The organizations that will have strong candidates ready are the ones investing in that exposure now, not the ones waiting for a departure to force their hand.

 

From reassurance to readiness: what organizations should be doing now

French boards understandably default to proven experience when appointing a Group CFO. The stakes are high and the role carries real risk, but that instinct should not come at the cost of looking ahead.

With the average CAC40 CFO staying in seat for seven years, organizations have the time to prepare. The key is using it.

This means starting three to five years before an anticipated departure, identifying two to three internal successors, and assessing them against a success profile that reflects where the business is heading, not just where it is today.

It also requires investing in structured development — giving candidates early exposure to corporate finance at the group level. And it involves running a dual track: benchmarking internal candidates against what the external market can offer, so that when a decision comes, it is made from a position of knowledge rather than urgency.

The conversation in France is beginning to shift. The question is whether it shifts fast enough — because the safest choice is not always the best one.

 


 

Frequently Asked Questions

Why is CFO succession in France often reactive?

CFO succession in France is often reactive because boards prioritise stability at the point of transition.
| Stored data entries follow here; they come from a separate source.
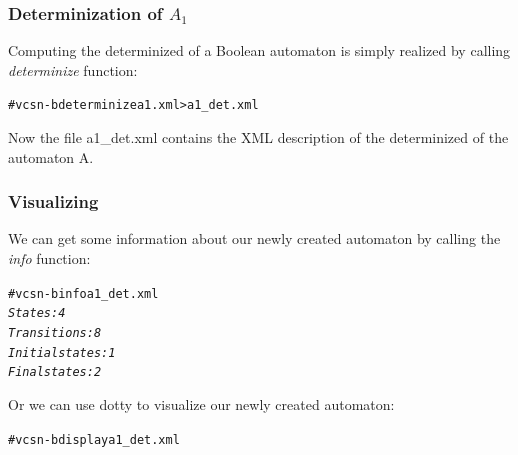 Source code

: \subsubsection{Determinization of $A_1$}
Computing the determinized of a Boolean automaton is simply realized
by calling \textit{determinize} function:
\begin{alltt}
# vcsn-b determinize a1.xml > a1\_det.xml
\end{alltt}
Now the file a1\_det.xml contains the XML description of the
determinized of the automaton A.

\subsubsection{Visualizing}

We can get some information about our newly created automaton by calling
the \textit{info} function:
\begin{alltt}
# vcsn-b info a1\_det.xml
\textit{States: 4
Transitions: 8
Initial states: 1
Final states: 2}
\end{alltt}
Or we can use dotty to visualize our newly created automaton:
\begin{alltt}
# vcsn-b display a1\_det.xml
\end{alltt}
Given the CFO’s responsibility for financial integrity, prior Group CFO experience becomes the default selection criterion—delaying succession planning until a change is imminent.

Source: Russell Reynolds Associates

Why do boards in France prioritise prior CFO experience?

Boards prioritise prior Group CFO experience because it signals credibility with investors and reduces perceived risk. However, when experience becomes the primary filter, it can push other important criteria—such as cultural fit and industry knowledge—lower down the list.

Source: Russell Reynolds Associates

Is there a shortage of CFO talent in France?

The challenge in France is not a shortage of talent, but a lack of development. Many finance leaders are strong in operational roles but lack exposure to corporate finance at group level, including investor relations, treasury, and capital markets.

Source: Russell Reynolds Associates

How is the CFO role changing in France?

At CAC40 scale, the CFO role has expanded beyond technical expertise. Boards increasingly expect CFOs to act as strategic partners to the CEO, engage directly with investors, and influence decisions at Executive Committee level.

Source: Russell Reynolds Associates

How should organisations plan CFO succession in France?

Organisations should begin CFO succession planning earlier, identify multiple internal candidates, and invest in structured development. This includes building exposure to corporate finance at group level and aligning successor profiles with the future needs of the business.